Young ISIS recruits are "tired of oppression" at home and joining ISIS, where they get to oppress the population of countries they frequently have no familial link to. Again, it's not about rejecting a system of oppression so much as wanting to be the oppressor.
The same applies to wanting the freedom to practice Sharia, but rejecting the choice of others to not practice Sharia.
Asked about the beheading, Shirdon went on an "eye for an eye, tooth for a tooth" rant - only the West doesn't do beheading, so what they're really about is escalation and terror tactics.
Take all of these points - rejection of someone else's oppression, wanting to be the oppressor; inconsistent premise of wanting to be left alone, but wanting to be in control, the distaste with decadence and wanting not to be exposed to it, the belligerence, ignorance, superiority complex, on and on it goes, the intentional, anger-drive brutality - the picture this paints isn't the one ISIS would have us see.

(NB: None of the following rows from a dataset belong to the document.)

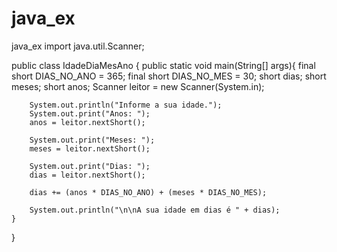 # java_ex
java_ex
import java.util.Scanner;

public class IdadeDiaMesAno {
	public static void main(String[] args){
		final short DIAS_NO_ANO = 365;
		final short DIAS_NO_MES = 30;
		short dias;
		short meses;
		short anos;
		Scanner leitor = new Scanner(System.in);
		
		System.out.println("Informe a sua idade.");
		System.out.print("Anos: ");
		anos = leitor.nextShort();
		
		System.out.print("Meses: ");
		meses = leitor.nextShort();
		
		System.out.print("Dias: ");
		dias = leitor.nextShort();
		
		dias += (anos * DIAS_NO_ANO) + (meses * DIAS_NO_MES);
		
		System.out.println("\n\nA sua idade em dias é " + dias);
	}
}

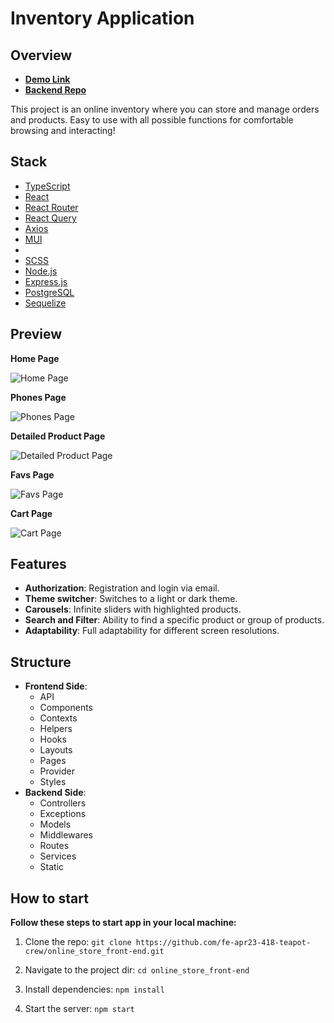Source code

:#  Inventory Application

## Overview
* [**Demo Link**](https://fe-apr23-418-teapot-crew.github.io/online_store_front-end/#)
* [**Backend Repo**](https://github.com/fe-apr23-418-teapot-crew/online_store_back-end)

This project is an online inventory where you can store and manage orders and products. Easy to use with all possible functions for comfortable browsing and interacting!

## Stack

- [TypeScript](https://www.typescriptlang.org/)
- [React](https://reactjs.org/)
- [React Router](https://reactrouter.com/)
- [React Query](https://tanstack.com/query/v3/docs/react/overview)
- [Axios](https://axios-http.com/docs/intro)
- [MUI](https://mui.com/)
- 
- [SCSS](https://sass-lang.com/)
- [Node.js](https://nodejs.org/)
- [Express.js](https://expressjs.com/)
- [PostgreSQL](https://www.postgresql.org/)
- [Sequelize](https://sequelize.org/)

## Preview
**Home Page**

 ![Home Page](https://github.com/fe-apr23-418-teapot-crew/online_store_front-end/assets/76702178/154a3b60-d554-4430-a3ad-6b89f1c2bfa7)

**Phones Page**

![Phones Page](https://github.com/fe-apr23-418-teapot-crew/online_store_front-end/assets/76702178/1fd036a7-f84d-4eff-9f20-452cdd40140e)

**Detailed Product Page**

![Detailed Product Page](https://github.com/fe-apr23-418-teapot-crew/online_store_front-end/assets/76702178/4123add3-c0f0-4869-bd42-8bd2f48bb760)

**Favs Page**

![Favs Page](https://github.com/fe-apr23-418-teapot-crew/online_store_front-end/assets/76702178/705531aa-63ab-4c45-a489-9767cf93c34e)

**Cart Page**

![Cart Page](https://github.com/fe-apr23-418-teapot-crew/online_store_front-end/assets/76702178/6c29a6a1-b1e4-4cdb-ad39-f23d30c99824)




## Features

- **Authorization**: Registration and login via email.
- **Theme switcher**: Switches to a light or dark theme.
- **Carousels**: Infinite sliders with highlighted products.
- **Search and Filter**: Ability to find a specific product or group of products.
- **Adaptability**: Full adaptability for different screen resolutions.
    
## Structure
* **Frontend Side**:
	* API
	* Components
	* Contexts
	* Helpers
	* Hooks
	* Layouts
	* Pages
	* Provider
	* Styles
* **Backend Side**:
	* Controllers
	* Exceptions
	* Models
	* Middlewares
	* Routes
	* Services
	* Static

## How to start

**Follow these steps to start app in your local machine:**

1.  Clone the repo:
    `git clone https://github.com/fe-apr23-418-teapot-crew/online_store_front-end.git`
    
2.  Navigate to the project dir:
     `cd online_store_front-end`

3.  Install dependencies:
    `npm install`
    
 4.  Start the server:
    `npm start`

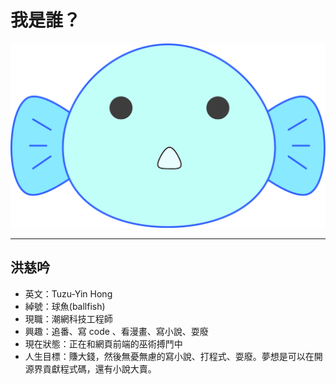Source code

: # 我是誰？

![](images/ballfish.png)

---

## 洪慈吟
                
- 英文：Tuzu-Yin Hong
- 綽號：球魚(ballfish)
- 現職：潮網科技工程師
- 興趣：追番、寫 code 、看漫畫、寫小說、耍廢
- 現在狀態：正在和網頁前端的巫術搏鬥中
- 人生目標：賺大錢，然後無憂無慮的寫小說、打程式、耍廢。夢想是可以在開源界貢獻程式碼，還有小說大賣。

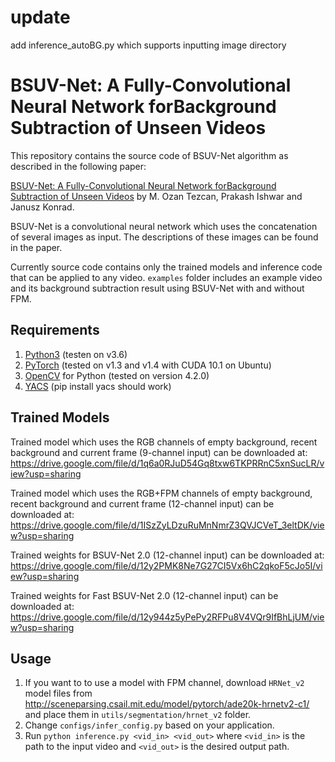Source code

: # update 
add inference_autoBG.py which supports inputting image directory

# BSUV-Net: A Fully-Convolutional Neural Network forBackground Subtraction of Unseen Videos

This repository contains the source code of BSUV-Net algorithm as described in the following paper:

[BSUV-Net: A Fully-Convolutional Neural Network forBackground Subtraction of Unseen Videos](https://arxiv.org/pdf/1907.11371.pdf)
by M. Ozan Tezcan, Prakash Ishwar and Janusz Konrad.

BSUV-Net is a convolutional neural network which uses the concatenation of several 
images as input.
The descriptions of these images can be found in the paper.

Currently source code contains only the trained models and inference code that can be applied to any video.
`examples` folder includes an example video and its background subtraction result using
BSUV-Net with and without FPM.
## Requirements
1. [Python3](https://www.python.org/) (testen on v3.6)
2. [PyTorch](https://pytorch.org/) (tested on v1.3 and v1.4 with CUDA 10.1 on Ubuntu)
3. [OpenCV](https://opencv.org/releases/) for Python (tested on version 4.2.0)
4. [YACS](https://github.com/rbgirshick/yacs) (pip install yacs should work)

## Trained Models
Trained model which uses the RGB channels of empty background, recent background and
 current frame (9-channel input) can be downloaded at: 
https://drive.google.com/file/d/1q6a0RJuD54Gq8txw6TKPRRnC5xnSucLR/view?usp=sharing

Trained model which uses the RGB+FPM channels of empty background, recent background and 
current frame (12-channel input) can be downloaded at: 
https://drive.google.com/file/d/1ISzZyLDzuRuMnNmrZ3QVJCVeT_3eltDK/view?usp=sharing

Trained weights for BSUV-Net 2.0 (12-channel input) can be downloaded at: 
https://drive.google.com/file/d/12y2PMK8Ne7G27CI5Vx6hC2qkoF5cJo5I/view?usp=sharing

Trained weights for Fast BSUV-Net 2.0 (12-channel input) can be downloaded at: 
https://drive.google.com/file/d/12y944z5yPePy2RFPu8V4VQr9IfBhLjUM/view?usp=sharing

## Usage
1. If you want to to use a model with FPM channel, download `HRNet_v2` model files from
http://sceneparsing.csail.mit.edu/model/pytorch/ade20k-hrnetv2-c1/ and place them in
`utils/segmentation/hrnet_v2` folder.
2. Change `configs/infer_config.py` based on your application. 
3. Run `python inference.py <vid_in> <vid_out>` where `<vid_in>` is the path to the input video
and  `<vid_out>` is the desired output path.



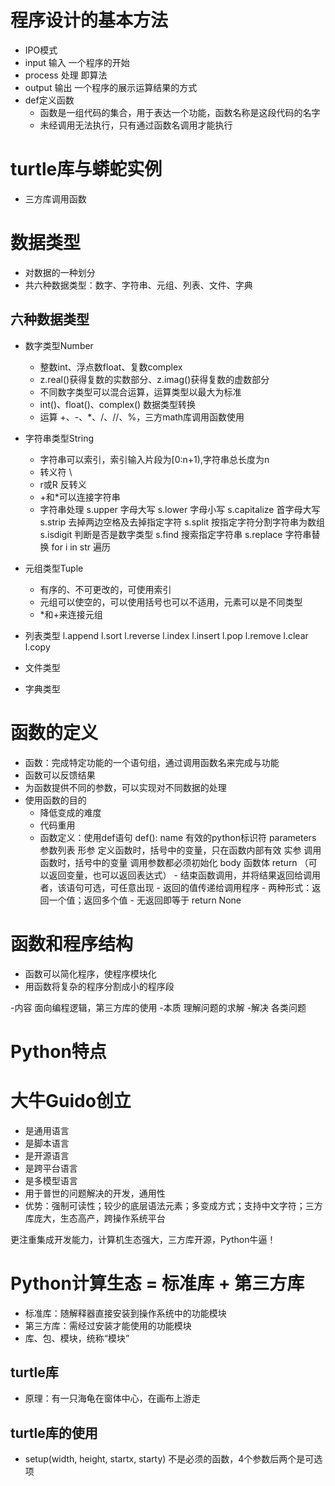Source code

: # 程序设计的基本方法
- IPO模式
- input 输入 一个程序的开始
- process 处理 即算法
- output 输出 一个程序的展示运算结果的方式
- def定义函数
    - 函数是一组代码的集合，用于表达一个功能，函数名称是这段代码的名字
    - 未经调用无法执行，只有通过函数名调用才能执行

# turtle库与蟒蛇实例
- 三方库调用函数

# 数据类型
- 对数据的一种划分
- 共六种数据类型：数字、字符串、元组、列表、文件、字典
## 六种数据类型
- 数字类型Number
    - 整数int、浮点数float、复数complex
    - z.real()获得复数的实数部分、z.imag()获得复数的虚数部分
    - 不同数字类型可以混合运算，运算类型以最大为标准
    - int()、float()、complex() 数据类型转换
    - 运算 +、-、*、/、//、%，三方math库调用函数使用

- 字符串类型String
    - 字符串可以索引，索引输入片段为[0:n+1),字符串总长度为n
    - 转义符 \
    - r或R 反转义
    - +和*可以连接字符串
    - 字符串处理
        s.upper 字母大写
        s.lower 字母小写
        s.capitalize 首字母大写
        s.strip 去掉两边空格及去掉指定字符
        s.split 按指定字符分割字符串为数组
        s.isdigit 判断是否是数字类型
        s.find 搜索指定字符串
        s.replace 字符串替换
        for i in str 遍历

- 元组类型Tuple
    - 有序的、不可更改的，可使用索引
    - 元组可以使空的，可以使用括号也可以不适用，元素可以是不同类型
    - *和+来连接元组
    
- 列表类型
    l.append
    l.sort
    l.reverse
    l.index
    l.insert
    l.pop
    l.remove
    l.clear
    l.copy

- 文件类型
- 字典类型

# 函数的定义
- 函数：完成特定功能的一个语句组，通过调用函数名来完成与功能
- 函数可以反馈结果
- 为函数提供不同的参数，可以实现对不同数据的处理
- 使用函数的目的
    - 降低变成的难度
    - 代码重用
    - 函数定义：使用def语句
        def<name>(<parameters>):
            <body>
        name 有效的python标识符
        parameters 参数列表
        形参 定义函数时，括号中的变量，只在函数内部有效
        实参 调用函数时，括号中的变量
        调用参数都必须初始化
        body 函数体
        return （可以返回变量，也可以返回表达式）
            - 结束函数调用，并将结果返回给调用者，该语句可选，可任意出现
            - 返回的值传递给调用程序
            - 两种形式：返回一个值；返回多个值
            - 无返回即等于 return None
            

# 函数和程序结构
- 函数可以简化程序，使程序模块化
- 用函数将复杂的程序分割成小的程序段


-内容 面向编程逻辑，第三方库的使用
-本质 理解问题的求解
-解决 各类问题

# Python特点
# 大牛Guido创立
- 是通用语言
- 是脚本语言
- 是开源语言
- 是跨平台语言
- 是多模型语言
- 用于普世的问题解决的开发，通用性
- 优势：强制可读性；较少的底层语法元素；多变成方式；支持中文字符；三方库庞大，生态高产，跨操作系统平台

更注重集成开发能力，计算机生态强大，三方库开源，Python牛逼！

# Python计算生态 = 标准库 + 第三方库
- 标准库：随解释器直接安装到操作系统中的功能模块
- 第三方库：需经过安装才能使用的功能模块
- 库、包、模块，统称“模块”

## turtle库
- 原理：有一只海龟在窗体中心，在画布上游走

## turtle库的使用
- setup(width, height, startx, starty) 不是必须的函数，4个参数后两个是可选项
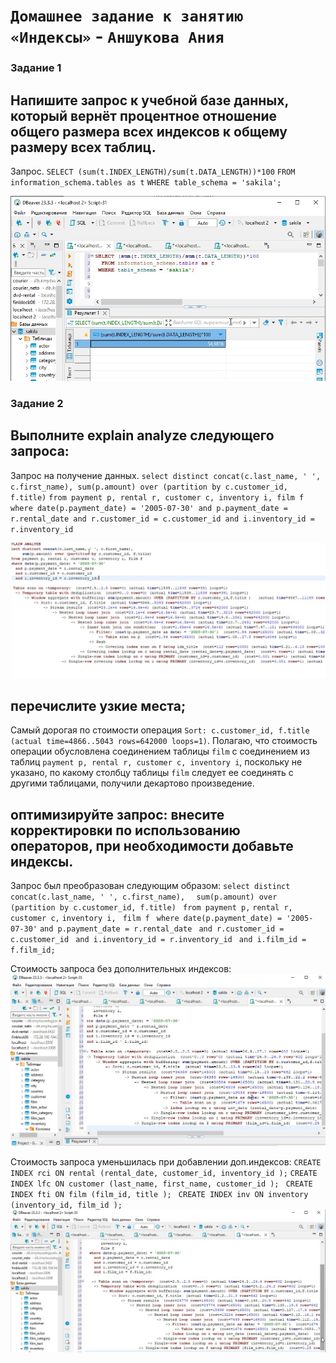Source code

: # `Домашнее задание к занятию «Индексы»` - `Аншукова Ания`


### Задание 1
## Напишите запрос к учебной базе данных, который вернёт процентное отношение общего размера всех индексов к общему размеру всех таблиц. 
Запрос.
`SELECT (sum(t.INDEX_LENGTH)/sum(t.DATA_LENGTH))*100`
`FROM information_schema.tables as t`
`WHERE table_schema = 'sakila';`

![Запрос индексов](/img/indexes.jpg)


### Задание 2
## Выполните explain analyze следующего запроса:
Запрос на получение данных.
`select distinct concat(c.last_name, ' ', c.first_name), sum(p.amount) over (partition by c.customer_id, f.title)`
`from payment p, rental r, customer c, inventory i, film f`
`where date(p.payment_date) = '2005-07-30' and p.payment_date = r.rental_date and r.customer_id = c.customer_id and i.inventory_id = r.inventory_id`

![Explain analize](/img/explain_analize.jpg)

## перечислите узкие места;
Самый дорогая по стоимости операция `Sort: c.customer_id, f.title  (actual time=4866..5043 rows=642000 loops=1)`.
Полагаю, что стоимость операции обусловлена соединением таблицы `film` с соединением из таблиц `payment p, rental r, customer c, inventory i`, поскольку не указано, по какому столбцу таблицы `film` следует ее соединять с другими таблицами, получили декартово произведение.

## оптимизируйте запрос: внесите корректировки по использованию операторов, при необходимости добавьте индексы.
Запрос был преобразован следующим образом:
`select distinct concat(c.last_name, ' ', c.first_name), `
     ` sum(p.amount) over (partition by c.customer_id, f.title)`
 ` from payment p,` 
     `rental r,`   
       `customer c,` 
       `inventory i, `
       `film f `
  `where date(p.payment_date) = '2005-07-30'` 
    `and p.payment_date = r.rental_date `
    `and r.customer_id = c.customer_id `
    `and i.inventory_id = r.inventory_id`
   ` and i.film_id = f.film_id;`

Стоимость запроса без дополнительных индексов:
![Explain analize 2](/img/costs_without_ind.jpg)

Стоимость запроса уменьшилась при добавлении доп.индексов:
`CREATE INDEX rci ON rental (rental_date, customer_id, inventory_id );`
`CREATE INDEX lfc ON customer (last_name, first_name, customer_id ); `
`CREATE INDEX fti ON film (film_id, title ); `
`CREATE INDEX inv ON inventory (inventory_id, film_id ); `
![Explain analize 3](/img/explain_analize1.jpg)
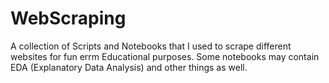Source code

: # WebScraping
A collection of Scripts and Notebooks that I used to scrape different websites for fun errm Educational purposes. Some notebooks may contain EDA (Explanatory Data Analysis) and other things as well.
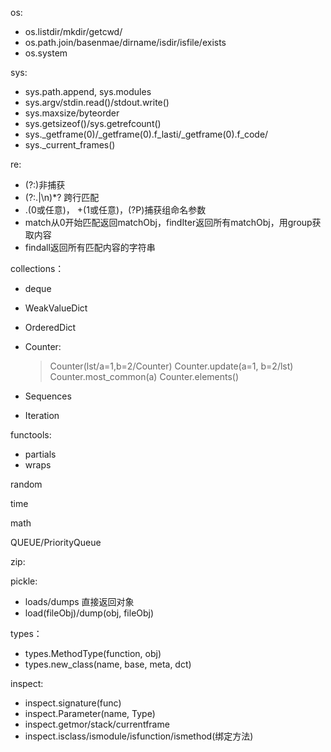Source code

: os:
  - os.listdir/mkdir/getcwd/
  - os.path.join/basenmae/dirname/isdir/isfile/exists
  - os.system

sys:
  - sys.path.append, sys.modules
  - sys.argv/stdin.read()/stdout.write()
  - sys.maxsize/byteorder
  - sys.getsizeof()/sys.getrefcount()
  - sys._getframe(0)/_getframe(0).f_lasti/_getframe(0).f_code/
  - sys._current_frames()

re:
  - (?:)非捕获
  - (?:.|\n)*? 跨行匹配
  - .(0或任意)， +(1或任意)，(?P<xxxx>)捕获组命名参数
  - match从0开始匹配返回matchObj，findIter返回所有matchObj，用group获取内容
  - findall返回所有匹配内容的字符串

collections： 
  - deque
  - WeakValueDict
  - OrderedDict
  - Counter:
    > Counter(lst/a=1,b=2/Counter)
    > Counter.update(a=1, b=2/lst)
    > Counter.most_common(a)
    > Counter.elements()
    
  - Sequences
  - Iteration

functools:
  - partials
  - wraps

random

time

math

QUEUE/PriorityQueue

zip:

pickle:
  - loads/dumps 直接返回对象
  - load(fileObj)/dump(obj, fileObj)

types：
  - types.MethodType(function, obj)
  - types.new_class(name, base, meta, dct)

inspect:
  - inspect.signature(func)
  - inspect.Parameter(name, Type)
  - inspect.getmor/stack/currentframe
  - inspect.isclass/ismodule/isfunction/ismethod(绑定方法)
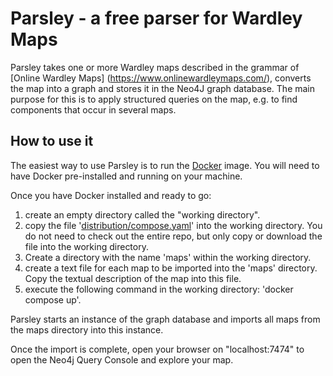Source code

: # Parsley - a free parser for Wardley Maps

Parsley takes one or more Wardley maps described in the grammar of [Online Wardley Maps] (https://www.onlinewardleymaps.com/),
converts the map into a graph and stores it in the Neo4J graph database. The main purpose for this is to apply structured queries
on the map, e.g. to find components that occur in several maps.

## How to use it
The easiest way to use Parsley is to run the [Docker](https://hub.docker.com/r/tangibleconcepts/parsley) image. 
You will need to have Docker pre-installed and running on your machine.

Once you have Docker installed and ready to go:

1. create an empty directory called the "working directory".
2. copy the file '[distribution/compose.yaml](https://github.com/tangible-concepts/parsley/blob/main/distribution/compose.yaml)' into the working directory. You do not need to check out the entire repo, but only copy or download the file into the working directory.
3. Create a directory with the name 'maps' within the working directory.
4. create a text file for each map to be imported into the 'maps' directory. Copy the textual description of the map into this file.
5. execute the following command in the working directory: 'docker compose up'.

Parsley starts an instance of the graph database and imports all maps from the maps directory into this instance.

Once the import is complete, open your browser on "localhost:7474" to open the Neo4j Query Console and explore your map.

This isn't God's army imposing Armageddon. Quite the opposite - it's a group of primarily disenfranchised men rejecting not democracy or Western decadence, but self-regulation, discipline and the thin veneer of civility that separates us human animals from other animals.
Which brings us to another key element of what ISIS is about that these young recruits tend not to boast about so much - women.
Part of the "filth" they are running away from is clearly the preponderance and power of the opposite gender. In this regard, these recruits aren't much different from Elliot Rodger.
Seriously - listen to Farah Shirdon's interview, then watch Rodger's rant. The aggression, the tone - there's more than a little bit of similarity there, wouldn't you say?
ISIS is absolutely a threat, but not for the reasons we think. As such (and not being part of any security/intelligence apparatus) I'm not sure we're setting up to combat it in the right way.
The ideology of ISIS is about submission to the limbic brain, not god. You can't stone reactive fear and anger further into the stone age, but you can both cure and inoculate the Heart of Darkness with a little bit of light.
Or put another way - what these misbehaving boys need is a woman's touch.